Although the internet has enabled some homebuyers to bypass real estate agents, a good agent can still be an important asset. An agent who knows the market and has solid connections to the community may learn about new or potential listings before they hit the official lists. This head start—even if it’s only a day or two—can be a significant advantage in a tight real estate market. You may be able to make an offer before your competition is even aware of the listing.

4. Don’t hesitate

Once you find the home you want at a price close to what you can afford, it’s time to act. Now! If you wait to find a better bargain, another buyer may snatch the house you want. Don’t make an offer if you have serious doubts, but if you’re confident the house is a good fit, act quickly and be reachable during the negotiation.

5. Eliminate potential obstacles

Are you worried you might be outbid? Make an offer that’s above the asking price. If you’re still worried, you can add an escalation clause, which states how much you’re willing to go up on the price if your initial offer is outbid.

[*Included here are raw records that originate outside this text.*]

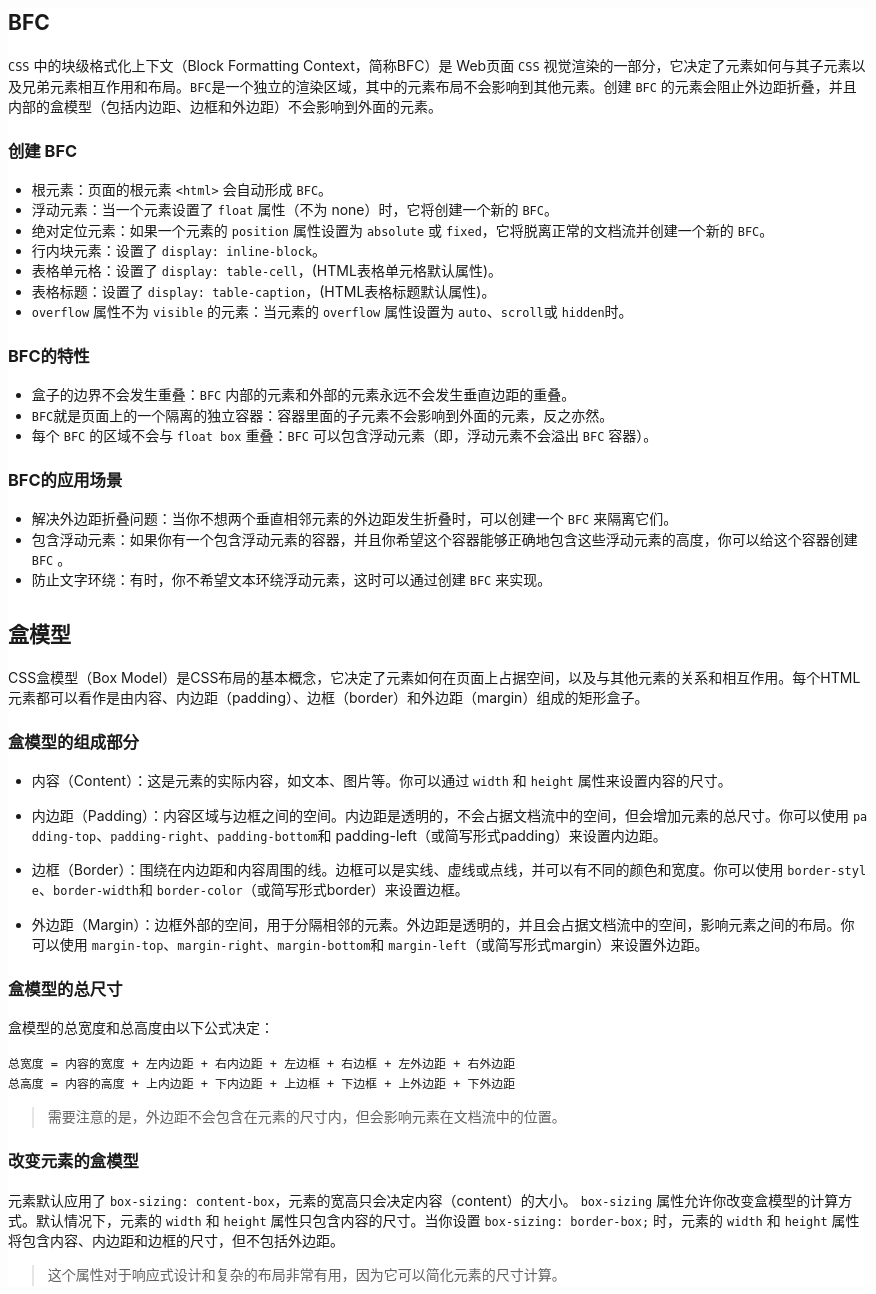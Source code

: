 ## BFC
`CSS` 中的块级格式化上下文（Block Formatting Context，简称BFC）是 Web页面 `CSS` 视觉渲染的一部分，它决定了元素如何与其子元素以及兄弟元素相互作用和布局。`BFC`是一个独立的渲染区域，其中的元素布局不会影响到其他元素。创建 `BFC` 的元素会阻止外边距折叠，并且内部的盒模型（包括内边距、边框和外边距）不会影响到外面的元素。

### 创建 BFC
* 根元素：页面的根元素 `<html>` 会自动形成 `BFC`。
* 浮动元素：当一个元素设置了 `float` 属性（不为 none）时，它将创建一个新的 `BFC`。
* 绝对定位元素：如果一个元素的 `position` 属性设置为 `absolute` 或 `fixed`，它将脱离正常的文档流并创建一个新的 `BFC`。
* 行内块元素：设置了 `display: inline-block`。
* 表格单元格：设置了 `display: table-cell`，(HTML表格单元格默认属性)。
* 表格标题：设置了 `display: table-caption`，(HTML表格标题默认属性)。
* `overflow` 属性不为 `visible` 的元素：当元素的 `overflow` 属性设置为 `auto`、`scroll`或 `hidden`时。

### BFC的特性
* 盒子的边界不会发生重叠：`BFC` 内部的元素和外部的元素永远不会发生垂直边距的重叠。
* `BFC`就是页面上的一个隔离的独立容器：容器里面的子元素不会影响到外面的元素，反之亦然。
* 每个 `BFC` 的区域不会与 `float box` 重叠：`BFC` 可以包含浮动元素（即，浮动元素不会溢出 `BFC` 容器）。

### BFC的应用场景
* 解决外边距折叠问题：当你不想两个垂直相邻元素的外边距发生折叠时，可以创建一个 `BFC` 来隔离它们。
* 包含浮动元素：如果你有一个包含浮动元素的容器，并且你希望这个容器能够正确地包含这些浮动元素的高度，你可以给这个容器创建 `BFC` 。
* 防止文字环绕：有时，你不希望文本环绕浮动元素，这时可以通过创建 `BFC` 来实现。
  
## 盒模型
CSS盒模型（Box Model）是CSS布局的基本概念，它决定了元素如何在页面上占据空间，以及与其他元素的关系和相互作用。每个HTML元素都可以看作是由内容、内边距（padding）、边框（border）和外边距（margin）组成的矩形盒子。

### 盒模型的组成部分
* 内容（Content）：这是元素的实际内容，如文本、图片等。你可以通过 `width` 和 `height` 属性来设置内容的尺寸。

* 内边距（Padding）：内容区域与边框之间的空间。内边距是透明的，不会占据文档流中的空间，但会增加元素的总尺寸。你可以使用 `padding-top`、`padding-right`、`padding-bottom`和 padding-left（或简写形式padding）来设置内边距。

* 边框（Border）：围绕在内边距和内容周围的线。边框可以是实线、虚线或点线，并可以有不同的颜色和宽度。你可以使用 `border-style`、`border-width`和 `border-color`（或简写形式border）来设置边框。

* 外边距（Margin）：边框外部的空间，用于分隔相邻的元素。外边距是透明的，并且会占据文档流中的空间，影响元素之间的布局。你可以使用 `margin-top`、`margin-right`、`margin-bottom`和 `margin-left`（或简写形式margin）来设置外边距。

### 盒模型的总尺寸
盒模型的总宽度和总高度由以下公式决定：
```
总宽度 = 内容的宽度 + 左内边距 + 右内边距 + 左边框 + 右边框 + 左外边距 + 右外边距
总高度 = 内容的高度 + 上内边距 + 下内边距 + 上边框 + 下边框 + 上外边距 + 下外边距
```
> 需要注意的是，外边距不会包含在元素的尺寸内，但会影响元素在文档流中的位置。

### 改变元素的盒模型 
元素默认应用了 `box-sizing: content-box`，元素的宽高只会决定内容（content）的大小。
`box-sizing` 属性允许你改变盒模型的计算方式。默认情况下，元素的 `width` 和 `height` 属性只包含内容的尺寸。当你设置 `box-sizing: border-box;` 时，元素的 `width` 和 `height` 属性将包含内容、内边距和边框的尺寸，但不包括外边距。
> 这个属性对于响应式设计和复杂的布局非常有用，因为它可以简化元素的尺寸计算。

You can also waive your opportunity to make a contingency offer. A contingency offer means that the final sale depends upon certain criteria that must be met, for example, inspections and appraisals of the new home and the sale of your old home. You don’t have to base your offer on these contingencies, but be sure of your decision because these steps exist to protect you, the homebuyer.

6. Consider other options

If your bid is successful, congratulations. If not, you may want to change your approach. Perhaps you need to reconsider what you’re looking for. If you drop or change a requirement, you may be able to find something at a lower price or expand your range of house options. And if you’re having trouble finding exactly what you want, consider building. You can design your own home, and maintenance on a new house should be relatively low for the first few years.